There are over ten specialised mental health, alcohol and other drug services in the region, which are supported by the network of General Practitioners, psychologists and other primary care services.

Service providers are adapting to the challenges of loss of power and phone services, property damage and road closures, supporting clients over the phone or in person where possible, cancelling non-urgent activities, expanding clinic hours, and providing food parcels and other assistance to vulnerable clients.

The Mental Health Commission has provided updates to the State Emergency Coordination Group and State Recovery Coordination Group, on behalf of the sector, with the WA Country Health Service participating in local recovery planning groups.

Thank you to all of our mental health, alcohol and other drug support staff in the region.

In supporting your community in this time of need, you are truly amazing Western Australians.

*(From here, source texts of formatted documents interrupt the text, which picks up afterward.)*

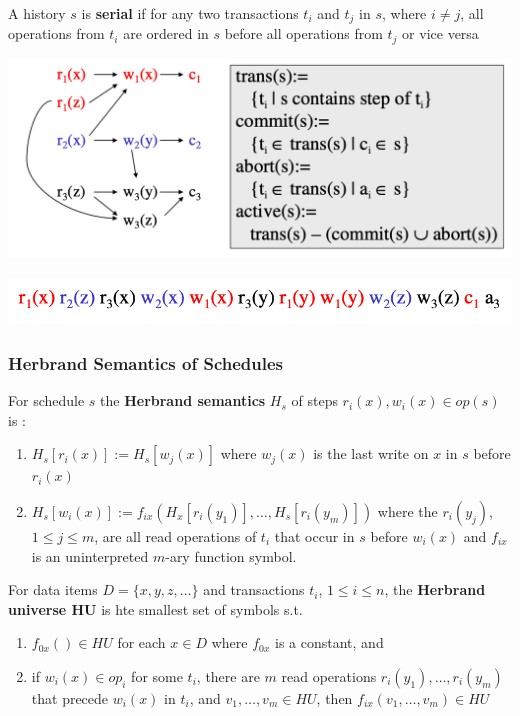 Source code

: \documentclass[11pt]{article}
\begin{document}
\begin{definition}[]
A history \(s\) is \textbf{serial} if for any two transactions \(t_i\) and \(t_j\) in \(s\),
where \(i\neq j\), all operations from \(t_i\) are ordered in \(s\) before all operations
from \(t_j\) or vice versa
\end{definition}

\begin{center}
\includegraphics[width=.8\textwidth]{../images/bigdatabase/6.png}
\label{}
\end{center}

\begin{center}
\includegraphics[width=.8\textwidth]{../images/bigdatabase/5.png}
\label{}
\end{center}
\subsubsection{Herbrand Semantics of Schedules}
\label{sec:org23db092}
\begin{definition}
For schedule \(s\) the \textbf{Herbrand semantics} \(H_s\) of steps \(r_i(x),w_i(x)\in op(s)\) is :
\begin{enumerate}
\item \(H_s[r_i(x)]:=H_s[w_j(x)]\) where \(w_j(x)\) is the last write on \(x\) in \(s\)
before \(r_i(x)\)
\item \(H_s[w_i(x)]:=f_{ix}(H_x[r_i(y_1)],\dots,H_s[r_i(y_m)])\) where
the \(r_i(y_j)\), \(1\le j\le m\), are all read operations of \(t_i\) that occur in \(s\)
before \(w_i(x)\) and \(f_{ix}\) is an uninterpreted \(m\)-ary function symbol.
\end{enumerate}
\end{definition}

\begin{definition}
For data items \(D=\{x,y,z,\dots\}\) and transactions \(t_i\), \(1\le i\le n\), the \textbf{Herbrand
universe HU} is hte smallest set of symbols s.t.
\begin{enumerate}
\item \(f_{0x}()\in HU\) for each \(x\in D\) where \(f_{0x}\) is a constant, and
\item if \(w_i(x)\in op_i\) for some \(t_i\), there are \(m\) read
operations \(r_i(y_1),\dots,r_i(y_m)\) that precede \(w_i(x)\) in \(t_i\),
and \(v_1,\dots,v_m\in HU\), then \(f_{ix}(v_1,\dots,v_m)\in HU\)
\end{enumerate}
\end{definition}
\end{document}
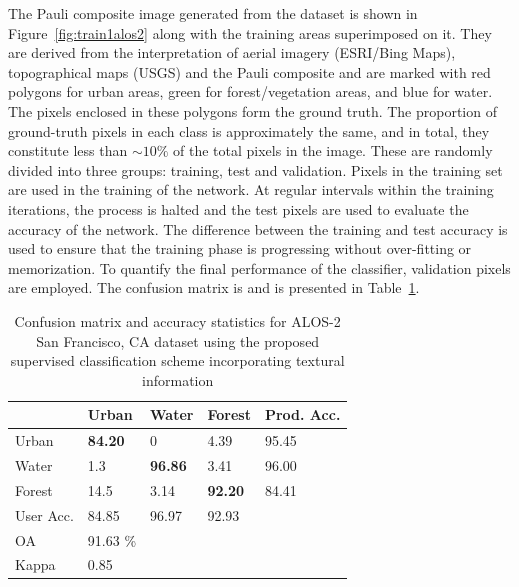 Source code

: The Pauli composite image generated from the dataset is shown in Figure~\ref{fig:train1alos2} along with the training areas superimposed on it. They are derived from the interpretation of aerial imagery (ESRI/Bing Maps), topographical maps (USGS) and the Pauli composite and are marked with red polygons for urban areas, green for forest/vegetation areas, and blue for water. The pixels enclosed in these polygons form the ground truth. The proportion of ground-truth pixels in each class is approximately the same, and in total, they constitute less than $\sim10\%$ of the total pixels in the image. These are randomly divided into three groups: training, test and validation. Pixels in the training set are used in the training of the network. At regular intervals within the training iterations, the process is halted and the test pixels are used to evaluate the accuracy of the network. The difference between the training and test accuracy is used to ensure that the training phase is progressing without over-fitting or memorization. To quantify the final performance of the classifier, validation pixels are employed. The confusion matrix is and is presented in Table~\ref{tab:alos2tab}.













\begin{table}[t]
	\caption{Confusion matrix and accuracy statistics for ALOS-2 San Francisco, CA dataset using the proposed supervised classification scheme incorporating textural information}
	\label{tab:alos2tab}
	\begin{tabularx}{\columnwidth}{X|XXX|X}
		& Urban & Water  & Forest & Prod. Acc. \\ \hline
		Urban & \bf{84.20} & 0 & 4.39 & 95.45  \\
		Water & 1.3 & \bf{96.86} & 3.41 & 96.00 \\
		Forest & 14.5 & 3.14 & \bf{92.20} & 84.41\\ \hline 
		User Acc. & 84.85 & 96.97 &   92.93 & \\ \hline
		OA &  91.63 \% & & &  \\
		Kappa & 0.85 & & &  \\
	\end{tabularx}
\end{table}


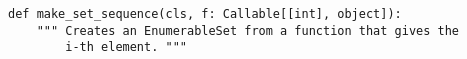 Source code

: \begin{verbatim}
def make_set_sequence(cls, f: Callable[[int], object]):
    """ Creates an EnumerableSet from a function that gives the
        i-th element. """
\end{verbatim}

Tips for people affected by disasters

Ways to support your mental health and wellbeing

  • Focus on making daily decisions and actions, to start feeling in control again.
  • Make time for rest, even if you can’t sleep.
  • Eat regular, healthy meals and drink lots of water.
  • Keep a daily routine – include exercise and something you enjoy.
  • Spend time talking or just being with people you care about.
  • Get involved in community activities.
  • Avoid making major life decisions too early.
  • Avoid using alcohol or drugs, or stimulants such as tea, coffee, caffeinated drinks and cigarettes.

Getting help

Most people will recover over time with the support of family and friends. Sometimes however, distressing events can be hard to overcome. After a crisis it can help to talk to someone who isn’t involved and is trained to listen.

Think about seeking professional help if you:

  • Continue to experience strong reactions more than two weeks after the disaster.
  • Feel very distressed, frightened, irritable or jumpy a lot of the time.
  • Can’t carry out your normal roles at work, school or with your family.
  • Feel hopeless, despairing and think you cannot go on.
  • Are thinking of harming yourself or someone else.

Where to get help:

  • Your GP is a good place to start, and they can also refer you to other services. Call first if you’re unsure whether they are open, or if possible to have a telehealth appointment.
  • If you are at an evacuation centre, ask about how to access psychological support.
  • If you are worried about your child, contact your school to discuss support available.
  • Call a helpline or try online chat to speak to someone about how you’re feeling.
  • Search the My Services online directory, to find local specialised support for mental health, alcohol and other drug issues.